NBN technician Rajav Kapil connecting an apartment block to the National Broadband Network (NBN) in Brunswick, Melbourne, Tuesday, March 11, 2014. (AAP Image/David Crosling)

The failure of the NBN project is no longer a matter of partisan disputation. Tony Abbott charged Malcolm Turnbull with “demolishing” the NBN and, according to Standard & Poor’s, he’s done a pretty good job of achieving just that. Moreover, the damage extends beyond the NBN to a massive misallocation of resources as rivals pour money into wireless broadband to overcome NBN’s regulated dominance of fixed broadband.

For the man who once proudly stood at the dispatch box to theatrically mock the “Conrovian” NBN to the chortles of his colleagues, the S&P report is humiliating — especially its damning of what it calls NBN’s “inferior” or “retrograde” technology mix. That’s the mix Turnbull forced on the NBN when the Liberals took power, in what turned out to be a failed attempt to both lower the cost and reduce the rollout schedule of the network. The NBN is still way behind schedule, and likely to own up to being further behind next month, while the cost under Turnbull blew out by more than $8 billion, with the crowning glory of NBN acquiring Optus’ HFC cable as part of its “technology mix” and then abandoning it entirely.

While Turnbull is fully to blame for the disaster of the “multi-technology mix” he imposed on the NBN, there’s another problem that he inherited but which he has steadfastly refused to address. The requirement for NBN to make a commercial return — and thus stay on the capital side of the budget, ensuring its costs didn’t affect the budget deficit — was a Labor decision, albeit one announced in 2009 before the financial crisis wreaked havoc with budget revenues and the deficit. That drove the NBN pricing model that produced such widespread dissatisfaction among customers last year that it was temporarily abandoned by NBN in order to ensure retail service providers bought enough bandwidth to end the nation-wide complaints of congestion.

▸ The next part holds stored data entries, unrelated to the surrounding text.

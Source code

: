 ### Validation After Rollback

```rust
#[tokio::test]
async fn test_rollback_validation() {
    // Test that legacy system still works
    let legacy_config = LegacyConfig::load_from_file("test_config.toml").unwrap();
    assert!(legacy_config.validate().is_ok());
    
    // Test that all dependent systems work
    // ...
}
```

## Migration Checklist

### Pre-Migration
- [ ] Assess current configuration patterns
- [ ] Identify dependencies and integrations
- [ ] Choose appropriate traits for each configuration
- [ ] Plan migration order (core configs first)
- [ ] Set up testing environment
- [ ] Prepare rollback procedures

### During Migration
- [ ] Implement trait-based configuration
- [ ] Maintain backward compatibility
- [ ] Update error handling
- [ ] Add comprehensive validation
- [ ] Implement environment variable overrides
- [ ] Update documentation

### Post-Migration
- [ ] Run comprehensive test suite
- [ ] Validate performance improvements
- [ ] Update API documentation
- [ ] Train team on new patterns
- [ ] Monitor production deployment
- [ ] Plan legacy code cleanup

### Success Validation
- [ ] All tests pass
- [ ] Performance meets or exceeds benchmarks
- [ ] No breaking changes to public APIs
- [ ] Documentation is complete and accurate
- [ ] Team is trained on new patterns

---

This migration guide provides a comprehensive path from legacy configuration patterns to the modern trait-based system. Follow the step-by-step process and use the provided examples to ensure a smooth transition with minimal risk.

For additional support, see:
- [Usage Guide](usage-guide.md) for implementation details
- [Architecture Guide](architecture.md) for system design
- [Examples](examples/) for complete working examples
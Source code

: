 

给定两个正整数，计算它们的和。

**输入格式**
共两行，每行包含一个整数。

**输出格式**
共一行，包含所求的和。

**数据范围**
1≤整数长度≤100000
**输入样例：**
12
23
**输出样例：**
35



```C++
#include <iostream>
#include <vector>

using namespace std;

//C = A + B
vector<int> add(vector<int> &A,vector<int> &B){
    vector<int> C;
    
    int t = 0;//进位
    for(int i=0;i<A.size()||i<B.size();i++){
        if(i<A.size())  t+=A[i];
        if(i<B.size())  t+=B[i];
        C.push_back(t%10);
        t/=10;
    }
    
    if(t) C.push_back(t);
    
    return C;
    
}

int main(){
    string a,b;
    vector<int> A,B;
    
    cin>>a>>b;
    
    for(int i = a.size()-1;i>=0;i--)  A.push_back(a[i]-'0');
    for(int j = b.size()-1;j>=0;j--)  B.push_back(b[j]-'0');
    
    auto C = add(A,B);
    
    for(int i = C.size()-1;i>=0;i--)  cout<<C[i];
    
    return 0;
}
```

That’s not a permanent solution, however — not without either removing the requirement for a commercial rate of return or dramatically writing down the NBN’s value. This issue has been around for a while, and the government point-blank refuses to even contemplate it, with Finance Minister Mathias Cormann regularly ruling it out. “There is no basis for such a write-down,” he repeated this week. 

The problem is, S&P have demonstrated just how much the government’s recalcitrance on that issue is costing Australians. Australia has the fifth highest monthly broadband charges of 23 countries surveyed — at an average of $65.22 it’s 27% above the overall average of $51.52. Even accounting for cross-subsidies between urban and regional users, and Australia’s large landmass/small population cost base, urban Australians are right to wonder why they’re in the running for the unwanted prize of world’s most expensive broadband. And with the NBN now having been under Coalition control for longer than it was under Labor control, blaming Labor — once plausible — is no longer tenable. 

The NBN is the prime example of the Turnbull Syndrome — problems created by the incompetence and learned helplessness of government exacerbated by ideology and malice, confirming in the minds of citizens that their government can’t be trusted to do the basics like deliver services and infrastructure (My Health Record has now emerged as another perfect example). But the NBN also comes with a Turnbull Tax — the 27% more that Australians (both consumers and businesses) are paying compared to the rest of the world for a broadband service that is often unsatisfying — or, to use S&P’s words, “retrograde” and “inferior”. Words that will forever be associated with Turnbull’s legacy on the NBN.